During a punchy appearance at the dispatch box on Wednesday, the Business and Trade Secretary, who is also equalities minister, confidentl­y and persuasive­ly fought back against some of the extreme (and often dangerous) gender ideas that have been rammed down our throats in recent years.

Naturally, she was rounded upon by colleagues and Labour MPs, and was accused of “nasty anti-LGBT+ rhetoric”.

But it is impressive that she did not allow that to shut her down. Indeed, it was her response to that serial political stirrer, Sir Chris Bryant, the Labour MP for Rhondda, that perhaps showed her true calibre as a politician.

Sir Chris, who famously had to issue a grovelling apology for wrongly saying in Parliament that Nigel Farage had been paid £548,000 by the Russian state, gave an impassione­d speech in which he suggested that he feels “less safe” as a gay man than he did five years ago partly because of “the rhetoric used in the public debate” by Badenoch.

It would be appalling if Sir Chris does feel less safe, but was it really fair to blame that on Kemi Badenoch? Of course not, and her response was priceless.

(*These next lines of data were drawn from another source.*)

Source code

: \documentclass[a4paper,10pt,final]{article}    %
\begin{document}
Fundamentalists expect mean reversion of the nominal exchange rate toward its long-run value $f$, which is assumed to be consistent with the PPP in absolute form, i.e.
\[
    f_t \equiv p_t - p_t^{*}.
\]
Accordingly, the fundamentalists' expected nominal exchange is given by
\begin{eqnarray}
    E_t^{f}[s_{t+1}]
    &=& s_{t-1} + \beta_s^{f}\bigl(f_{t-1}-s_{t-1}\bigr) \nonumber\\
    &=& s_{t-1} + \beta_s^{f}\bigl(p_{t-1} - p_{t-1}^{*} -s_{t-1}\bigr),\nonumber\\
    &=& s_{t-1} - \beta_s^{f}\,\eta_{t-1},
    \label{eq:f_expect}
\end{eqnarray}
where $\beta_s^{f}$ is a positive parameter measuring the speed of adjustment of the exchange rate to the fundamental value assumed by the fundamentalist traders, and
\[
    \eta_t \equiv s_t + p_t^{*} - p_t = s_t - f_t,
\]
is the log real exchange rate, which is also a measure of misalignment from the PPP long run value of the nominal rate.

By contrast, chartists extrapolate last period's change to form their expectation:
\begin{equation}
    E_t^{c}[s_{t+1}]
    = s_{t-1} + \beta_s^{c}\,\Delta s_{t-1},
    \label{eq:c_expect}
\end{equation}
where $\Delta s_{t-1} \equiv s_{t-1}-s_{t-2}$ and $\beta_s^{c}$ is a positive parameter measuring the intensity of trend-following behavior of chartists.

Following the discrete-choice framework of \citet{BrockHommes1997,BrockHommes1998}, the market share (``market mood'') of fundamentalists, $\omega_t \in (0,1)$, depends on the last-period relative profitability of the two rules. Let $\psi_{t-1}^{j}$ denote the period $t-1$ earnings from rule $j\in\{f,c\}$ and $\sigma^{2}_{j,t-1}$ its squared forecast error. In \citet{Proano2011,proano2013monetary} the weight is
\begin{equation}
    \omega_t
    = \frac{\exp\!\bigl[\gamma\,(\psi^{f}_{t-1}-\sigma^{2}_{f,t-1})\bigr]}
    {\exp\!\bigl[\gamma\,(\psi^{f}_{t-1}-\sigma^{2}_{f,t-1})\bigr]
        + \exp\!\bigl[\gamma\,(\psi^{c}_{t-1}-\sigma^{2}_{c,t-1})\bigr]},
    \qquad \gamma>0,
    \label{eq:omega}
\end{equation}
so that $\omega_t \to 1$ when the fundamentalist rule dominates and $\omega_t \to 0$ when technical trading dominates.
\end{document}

Insisting that gender-affirming care for children could be seen as “a new form of conversion therapy”, she pointed to “almost an epidemic of young gay children being told that they are trans and being put on a medical pathway for irreversib­le decisions, and they are regretting it”.

She added: “The Hon Gentleman says that he is traumatise­d; we are traumatise­d by what is happening to young children, and we will run away from this issue no longer.”

Well said.

With Scotland’s Court of Session ruling yesterday that the UK Government acted lawfully when it blocked Nicola Sturgeon’s gender recognitio­n reform bill, the tide appears to be turning on trans extremism.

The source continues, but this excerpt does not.